Williams, being from El Paso, is exactly the type of recruit that recruiting services are not designed to accurately rate. As Ian Boyd argues in the linked article, recruiting services (and to a large extent, CFB programs themselves) are not built to scout the entire country, so they tend to (understandably) focus on “recruiting hotbeds,” while effectively ignoring rural, hard-to-get-to locales with players who are even harder to evaluate. The downside of that approach, of course, is that you’re gonna miss that diamond if you’re digging somewhere else.
This is why Williams, despite being one of the best (if not THE best) defensive recruits Baylor has signed in the past four of five years, he was rated as a middling 3 star recruit. It is a shame for him, but a potential boon for Baylor.
Williams signed with Baylor back in December, and he committed to Baylor in June of 2018 after wowing Baylor coaches at a camp. During the signing day press conference, Rhule said that at that camp Williams was 200 lbs and ran a 4.4. Now, I automatically deduct at least 0.1 seconds from whatever a coach says about times, but even if Williams is running a 4.6 at that size, that is incredibly quick. His track times back that up, as he ran sub 23 seconds in the 200, and nearly breaking 50 seconds in the 400. Those are not crazy times by any means, but pretty good for a guy his size.
As most Baylor fans know, Matt Rhule’s Temple teams were known for their defense. In his 4 years at Temple, Rhule’s defenses were first led by Taylor Matekevich and then by eventual first round pick Haason Reddick. Reddick, despite only being 6-1 230 lbs, was a freaky versatile defensive end at Temple, rushing by OL to destroy the QB on one play and intercepting them the next:
Reddick was a particularly fun story for multiple reasons. First, he was a former walk-on. Second, he walked on as a safety, and then did not become a Defensive End (RUSH in the current parlance) until late in his Temple career. Since Rhule arrived at Baylor, many Baylor fans have thought, “If Rhule can turn a walk on safety into a first round pick, I can’t wait to see what he does with stud Texas recruits!”

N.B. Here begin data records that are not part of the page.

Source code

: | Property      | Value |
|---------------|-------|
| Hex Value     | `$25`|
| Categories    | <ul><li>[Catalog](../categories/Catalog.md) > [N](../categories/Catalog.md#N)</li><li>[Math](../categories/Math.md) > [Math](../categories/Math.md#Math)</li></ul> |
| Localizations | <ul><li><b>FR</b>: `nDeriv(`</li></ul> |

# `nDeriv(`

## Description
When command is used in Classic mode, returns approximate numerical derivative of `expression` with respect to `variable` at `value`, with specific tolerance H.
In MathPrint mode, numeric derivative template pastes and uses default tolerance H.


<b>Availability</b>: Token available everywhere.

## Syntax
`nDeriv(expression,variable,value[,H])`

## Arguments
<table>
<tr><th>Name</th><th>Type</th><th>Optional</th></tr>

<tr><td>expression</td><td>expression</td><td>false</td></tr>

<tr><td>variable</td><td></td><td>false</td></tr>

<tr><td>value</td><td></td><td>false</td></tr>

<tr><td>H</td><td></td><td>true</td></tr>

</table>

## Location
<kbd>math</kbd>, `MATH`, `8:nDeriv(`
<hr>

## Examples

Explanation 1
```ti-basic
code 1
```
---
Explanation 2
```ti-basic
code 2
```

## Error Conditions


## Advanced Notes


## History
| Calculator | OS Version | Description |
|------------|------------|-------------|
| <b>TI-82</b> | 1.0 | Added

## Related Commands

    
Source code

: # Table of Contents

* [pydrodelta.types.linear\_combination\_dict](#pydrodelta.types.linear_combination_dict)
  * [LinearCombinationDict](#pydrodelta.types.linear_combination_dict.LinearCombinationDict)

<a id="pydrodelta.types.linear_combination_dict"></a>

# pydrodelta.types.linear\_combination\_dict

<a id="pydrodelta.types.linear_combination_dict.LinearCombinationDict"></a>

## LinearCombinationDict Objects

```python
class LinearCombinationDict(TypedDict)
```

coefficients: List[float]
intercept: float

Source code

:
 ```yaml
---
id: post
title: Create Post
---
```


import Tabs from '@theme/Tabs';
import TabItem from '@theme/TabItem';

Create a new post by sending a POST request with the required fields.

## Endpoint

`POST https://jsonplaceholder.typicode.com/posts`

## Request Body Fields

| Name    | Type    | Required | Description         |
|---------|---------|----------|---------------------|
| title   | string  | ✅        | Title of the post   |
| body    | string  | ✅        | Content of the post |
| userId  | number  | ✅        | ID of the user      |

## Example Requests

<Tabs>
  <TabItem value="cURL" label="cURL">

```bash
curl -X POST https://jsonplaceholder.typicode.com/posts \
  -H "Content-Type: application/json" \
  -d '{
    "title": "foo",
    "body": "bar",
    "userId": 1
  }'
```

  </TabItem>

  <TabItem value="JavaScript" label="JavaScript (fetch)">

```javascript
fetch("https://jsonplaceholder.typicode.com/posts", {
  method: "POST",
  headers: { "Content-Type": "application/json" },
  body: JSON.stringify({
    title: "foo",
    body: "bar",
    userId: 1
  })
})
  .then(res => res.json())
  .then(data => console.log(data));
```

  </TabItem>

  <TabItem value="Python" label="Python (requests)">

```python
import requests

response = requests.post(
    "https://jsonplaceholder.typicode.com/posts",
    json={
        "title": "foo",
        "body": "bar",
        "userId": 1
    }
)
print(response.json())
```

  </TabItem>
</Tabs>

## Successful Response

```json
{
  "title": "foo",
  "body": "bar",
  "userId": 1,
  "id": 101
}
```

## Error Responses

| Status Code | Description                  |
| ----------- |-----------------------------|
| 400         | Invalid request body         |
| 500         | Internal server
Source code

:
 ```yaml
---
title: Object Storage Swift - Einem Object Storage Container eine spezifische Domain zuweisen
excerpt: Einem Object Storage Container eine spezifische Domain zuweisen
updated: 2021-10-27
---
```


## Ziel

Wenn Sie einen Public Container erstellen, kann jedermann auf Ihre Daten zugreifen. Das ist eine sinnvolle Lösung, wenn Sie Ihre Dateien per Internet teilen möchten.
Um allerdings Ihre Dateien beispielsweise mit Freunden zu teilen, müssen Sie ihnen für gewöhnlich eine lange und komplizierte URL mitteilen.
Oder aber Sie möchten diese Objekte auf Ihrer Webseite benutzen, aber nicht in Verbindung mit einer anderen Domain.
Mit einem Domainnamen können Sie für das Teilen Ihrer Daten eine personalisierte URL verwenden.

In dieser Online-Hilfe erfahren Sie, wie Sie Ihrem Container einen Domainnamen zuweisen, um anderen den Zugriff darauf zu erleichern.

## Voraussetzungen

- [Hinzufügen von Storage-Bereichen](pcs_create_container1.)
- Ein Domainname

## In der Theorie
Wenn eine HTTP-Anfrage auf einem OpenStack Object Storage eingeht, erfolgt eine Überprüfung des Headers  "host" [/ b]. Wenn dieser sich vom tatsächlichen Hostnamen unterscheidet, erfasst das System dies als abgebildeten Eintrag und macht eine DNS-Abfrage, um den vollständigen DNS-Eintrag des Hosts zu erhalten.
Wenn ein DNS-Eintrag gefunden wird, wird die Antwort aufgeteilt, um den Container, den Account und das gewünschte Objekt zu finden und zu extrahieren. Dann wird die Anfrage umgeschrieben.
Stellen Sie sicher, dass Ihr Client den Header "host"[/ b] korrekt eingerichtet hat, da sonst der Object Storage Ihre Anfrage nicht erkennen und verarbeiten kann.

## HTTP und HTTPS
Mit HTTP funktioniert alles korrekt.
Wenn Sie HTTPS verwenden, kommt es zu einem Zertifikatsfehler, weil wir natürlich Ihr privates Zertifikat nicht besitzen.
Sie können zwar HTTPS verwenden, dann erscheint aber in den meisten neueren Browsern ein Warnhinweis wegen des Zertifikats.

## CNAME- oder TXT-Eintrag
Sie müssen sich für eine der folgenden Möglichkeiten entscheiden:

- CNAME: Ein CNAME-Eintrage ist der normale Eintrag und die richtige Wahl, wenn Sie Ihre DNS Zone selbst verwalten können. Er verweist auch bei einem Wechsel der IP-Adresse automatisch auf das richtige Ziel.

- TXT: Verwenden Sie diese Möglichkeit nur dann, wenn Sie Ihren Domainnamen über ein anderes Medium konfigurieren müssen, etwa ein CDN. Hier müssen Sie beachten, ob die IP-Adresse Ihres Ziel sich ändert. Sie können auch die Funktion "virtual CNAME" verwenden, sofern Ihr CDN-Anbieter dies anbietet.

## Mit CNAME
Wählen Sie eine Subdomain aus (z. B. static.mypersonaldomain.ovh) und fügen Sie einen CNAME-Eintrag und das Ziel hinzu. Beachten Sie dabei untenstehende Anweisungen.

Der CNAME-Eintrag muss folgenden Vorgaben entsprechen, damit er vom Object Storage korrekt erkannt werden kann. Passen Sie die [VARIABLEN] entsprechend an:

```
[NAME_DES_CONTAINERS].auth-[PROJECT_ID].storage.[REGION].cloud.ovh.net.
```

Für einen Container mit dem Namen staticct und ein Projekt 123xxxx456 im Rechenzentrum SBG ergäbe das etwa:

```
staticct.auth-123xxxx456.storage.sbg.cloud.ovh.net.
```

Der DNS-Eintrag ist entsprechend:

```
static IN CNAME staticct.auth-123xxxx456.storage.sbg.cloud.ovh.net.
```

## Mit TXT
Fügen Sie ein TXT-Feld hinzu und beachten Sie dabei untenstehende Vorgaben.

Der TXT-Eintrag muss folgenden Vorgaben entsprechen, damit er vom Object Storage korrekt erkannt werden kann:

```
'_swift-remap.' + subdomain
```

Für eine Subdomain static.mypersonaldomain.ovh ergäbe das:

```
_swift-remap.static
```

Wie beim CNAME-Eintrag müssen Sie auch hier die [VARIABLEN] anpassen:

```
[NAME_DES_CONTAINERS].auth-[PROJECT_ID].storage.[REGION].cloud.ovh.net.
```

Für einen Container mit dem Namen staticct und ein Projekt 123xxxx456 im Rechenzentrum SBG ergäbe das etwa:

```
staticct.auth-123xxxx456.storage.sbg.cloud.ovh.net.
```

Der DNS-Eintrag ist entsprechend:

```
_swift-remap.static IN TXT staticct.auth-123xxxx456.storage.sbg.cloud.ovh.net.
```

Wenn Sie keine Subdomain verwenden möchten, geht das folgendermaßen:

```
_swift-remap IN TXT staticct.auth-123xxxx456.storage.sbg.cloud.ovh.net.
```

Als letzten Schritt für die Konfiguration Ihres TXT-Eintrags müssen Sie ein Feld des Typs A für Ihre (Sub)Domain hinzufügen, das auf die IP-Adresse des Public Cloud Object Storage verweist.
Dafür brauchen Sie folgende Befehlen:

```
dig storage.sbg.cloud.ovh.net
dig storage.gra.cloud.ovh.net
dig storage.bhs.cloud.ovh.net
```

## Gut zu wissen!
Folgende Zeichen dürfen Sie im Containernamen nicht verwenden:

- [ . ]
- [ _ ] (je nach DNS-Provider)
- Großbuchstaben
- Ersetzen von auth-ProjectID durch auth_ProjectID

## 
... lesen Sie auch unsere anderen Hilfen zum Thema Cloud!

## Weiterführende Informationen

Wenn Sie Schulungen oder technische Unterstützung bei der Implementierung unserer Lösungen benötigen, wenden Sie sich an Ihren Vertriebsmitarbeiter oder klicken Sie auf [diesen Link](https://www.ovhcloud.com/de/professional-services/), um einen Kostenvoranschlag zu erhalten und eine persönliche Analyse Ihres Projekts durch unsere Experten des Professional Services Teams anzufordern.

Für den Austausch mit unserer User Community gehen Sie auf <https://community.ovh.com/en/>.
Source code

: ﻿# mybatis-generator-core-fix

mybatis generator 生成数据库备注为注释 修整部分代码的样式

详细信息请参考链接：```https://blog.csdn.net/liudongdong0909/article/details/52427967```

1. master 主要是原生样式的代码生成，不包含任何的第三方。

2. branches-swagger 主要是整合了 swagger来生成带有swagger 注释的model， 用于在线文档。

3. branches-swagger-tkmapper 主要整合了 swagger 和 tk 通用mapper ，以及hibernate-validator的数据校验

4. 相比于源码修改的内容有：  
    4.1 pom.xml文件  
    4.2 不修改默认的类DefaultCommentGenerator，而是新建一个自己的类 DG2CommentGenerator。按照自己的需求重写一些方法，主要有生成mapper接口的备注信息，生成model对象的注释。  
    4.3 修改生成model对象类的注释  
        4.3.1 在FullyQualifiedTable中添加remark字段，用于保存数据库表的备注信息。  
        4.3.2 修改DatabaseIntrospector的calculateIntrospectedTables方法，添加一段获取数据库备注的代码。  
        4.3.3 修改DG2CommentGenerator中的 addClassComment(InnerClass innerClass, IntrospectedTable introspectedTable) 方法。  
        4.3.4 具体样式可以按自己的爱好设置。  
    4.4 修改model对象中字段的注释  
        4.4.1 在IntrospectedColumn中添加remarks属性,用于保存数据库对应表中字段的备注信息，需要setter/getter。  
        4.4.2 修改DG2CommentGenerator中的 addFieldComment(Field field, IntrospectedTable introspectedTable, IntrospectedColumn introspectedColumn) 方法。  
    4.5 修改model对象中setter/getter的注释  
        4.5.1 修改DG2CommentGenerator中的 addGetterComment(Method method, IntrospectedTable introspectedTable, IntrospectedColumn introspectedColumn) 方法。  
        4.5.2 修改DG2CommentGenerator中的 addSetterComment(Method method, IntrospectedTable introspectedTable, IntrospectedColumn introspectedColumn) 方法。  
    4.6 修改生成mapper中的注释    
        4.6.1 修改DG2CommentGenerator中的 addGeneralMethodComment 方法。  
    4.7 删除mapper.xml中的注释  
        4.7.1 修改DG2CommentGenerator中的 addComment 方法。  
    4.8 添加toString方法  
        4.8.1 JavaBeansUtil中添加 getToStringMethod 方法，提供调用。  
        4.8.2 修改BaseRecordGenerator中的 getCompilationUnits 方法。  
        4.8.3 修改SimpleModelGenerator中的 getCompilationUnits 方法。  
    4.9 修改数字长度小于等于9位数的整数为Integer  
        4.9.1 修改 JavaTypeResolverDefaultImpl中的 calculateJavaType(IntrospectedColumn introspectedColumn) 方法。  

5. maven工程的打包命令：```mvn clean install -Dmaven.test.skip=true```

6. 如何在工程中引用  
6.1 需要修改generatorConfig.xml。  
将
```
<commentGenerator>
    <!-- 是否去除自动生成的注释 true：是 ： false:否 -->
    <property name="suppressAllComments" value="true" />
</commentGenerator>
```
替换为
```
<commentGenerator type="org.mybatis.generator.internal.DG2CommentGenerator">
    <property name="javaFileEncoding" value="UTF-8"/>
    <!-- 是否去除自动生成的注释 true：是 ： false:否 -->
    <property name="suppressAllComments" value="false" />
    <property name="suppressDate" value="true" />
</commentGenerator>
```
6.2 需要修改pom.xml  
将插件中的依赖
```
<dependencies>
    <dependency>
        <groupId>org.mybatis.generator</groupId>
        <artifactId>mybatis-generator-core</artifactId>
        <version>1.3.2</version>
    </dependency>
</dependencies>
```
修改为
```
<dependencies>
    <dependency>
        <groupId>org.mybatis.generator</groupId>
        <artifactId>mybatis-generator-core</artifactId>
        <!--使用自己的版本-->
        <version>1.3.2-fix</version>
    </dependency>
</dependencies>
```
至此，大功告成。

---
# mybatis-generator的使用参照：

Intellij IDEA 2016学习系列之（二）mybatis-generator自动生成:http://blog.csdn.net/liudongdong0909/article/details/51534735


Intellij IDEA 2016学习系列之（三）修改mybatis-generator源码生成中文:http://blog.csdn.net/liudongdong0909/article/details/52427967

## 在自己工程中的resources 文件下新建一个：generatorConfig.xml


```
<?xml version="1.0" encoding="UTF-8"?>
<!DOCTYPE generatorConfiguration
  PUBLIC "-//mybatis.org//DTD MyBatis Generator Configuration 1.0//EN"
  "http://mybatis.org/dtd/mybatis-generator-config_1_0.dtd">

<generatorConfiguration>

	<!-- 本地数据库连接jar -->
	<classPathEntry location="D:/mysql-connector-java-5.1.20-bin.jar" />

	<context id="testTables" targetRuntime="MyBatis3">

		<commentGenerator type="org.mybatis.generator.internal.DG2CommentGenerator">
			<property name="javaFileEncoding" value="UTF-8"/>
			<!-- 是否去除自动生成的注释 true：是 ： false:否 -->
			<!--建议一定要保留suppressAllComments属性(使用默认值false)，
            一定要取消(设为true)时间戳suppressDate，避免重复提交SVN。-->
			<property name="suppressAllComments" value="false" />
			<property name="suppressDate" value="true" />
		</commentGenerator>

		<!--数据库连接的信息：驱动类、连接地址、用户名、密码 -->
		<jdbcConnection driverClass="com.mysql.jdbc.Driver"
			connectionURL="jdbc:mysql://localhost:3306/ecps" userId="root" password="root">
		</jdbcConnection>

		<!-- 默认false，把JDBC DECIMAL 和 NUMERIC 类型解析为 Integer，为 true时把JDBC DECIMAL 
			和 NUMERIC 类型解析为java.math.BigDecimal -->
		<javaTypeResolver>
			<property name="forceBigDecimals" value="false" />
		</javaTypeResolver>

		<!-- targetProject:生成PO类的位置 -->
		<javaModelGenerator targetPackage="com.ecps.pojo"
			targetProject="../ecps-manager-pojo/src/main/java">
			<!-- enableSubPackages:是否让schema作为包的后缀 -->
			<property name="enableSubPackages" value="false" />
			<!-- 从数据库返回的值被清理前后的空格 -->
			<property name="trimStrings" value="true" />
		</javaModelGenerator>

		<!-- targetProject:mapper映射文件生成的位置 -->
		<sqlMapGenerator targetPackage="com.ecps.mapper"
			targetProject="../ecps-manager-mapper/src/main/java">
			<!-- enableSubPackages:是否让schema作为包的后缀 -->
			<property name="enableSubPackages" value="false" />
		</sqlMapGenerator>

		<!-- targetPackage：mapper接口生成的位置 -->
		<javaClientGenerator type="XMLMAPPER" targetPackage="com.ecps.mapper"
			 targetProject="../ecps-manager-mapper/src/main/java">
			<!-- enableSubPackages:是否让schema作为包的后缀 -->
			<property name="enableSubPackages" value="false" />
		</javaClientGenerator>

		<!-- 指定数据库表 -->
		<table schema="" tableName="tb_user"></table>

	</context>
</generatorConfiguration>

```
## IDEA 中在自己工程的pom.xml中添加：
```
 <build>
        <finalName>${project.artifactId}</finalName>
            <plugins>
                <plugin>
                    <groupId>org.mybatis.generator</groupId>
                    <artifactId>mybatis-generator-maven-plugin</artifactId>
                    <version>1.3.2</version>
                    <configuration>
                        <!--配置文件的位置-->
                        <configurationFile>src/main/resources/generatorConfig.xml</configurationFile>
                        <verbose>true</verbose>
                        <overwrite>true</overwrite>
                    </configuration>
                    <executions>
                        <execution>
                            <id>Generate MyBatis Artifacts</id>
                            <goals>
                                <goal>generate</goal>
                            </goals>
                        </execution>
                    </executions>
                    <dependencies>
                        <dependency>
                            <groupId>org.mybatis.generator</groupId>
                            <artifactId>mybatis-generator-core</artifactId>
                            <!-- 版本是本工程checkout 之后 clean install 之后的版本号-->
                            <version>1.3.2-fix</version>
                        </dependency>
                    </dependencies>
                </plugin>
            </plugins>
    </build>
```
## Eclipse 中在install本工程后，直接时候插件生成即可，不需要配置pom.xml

Ever since Rhule got here, it’s been a common refrain for fans to wonder who is going to “fill the Reddick role.” Well, I think Baylor may have found their answer in Will Williams. Even if you’re not a “film person,” do yourself a favor and watch a minute or two of his highlights posted at the top of this piece. They are a tour de force of football skill, showing big hits, interceptions, and sound football play.
Because Williams played safety in high school, there are no highlights of him straight rushing the passer against offensive tackles. And it is possible that this article is totally foolish if Williams has no knack for beating offensive lineman and getting to the QB. But I really doubt that.
Williams’ highlights are replete with instances of him performing the variety of duties called upon to be a versatile RUSH defensive end. He’s never going to be huge, but let us not forget that Reddick was only 6-1 230 lbs. If he wanted to, I think Williams has the athleticism to play safety in the Big 12. But the best utilization of his athleticism and instincts might be to put him on the line of scrimmage.
Baylor put in some work to land Williams, with linebackers coach Mike Siravo making the trip out to El Paso in the Spring of 2017. That leg work might prove itself to have been mighty valuable, as Baylor may’ve found a piece to build around with incoming freshman Will Williams.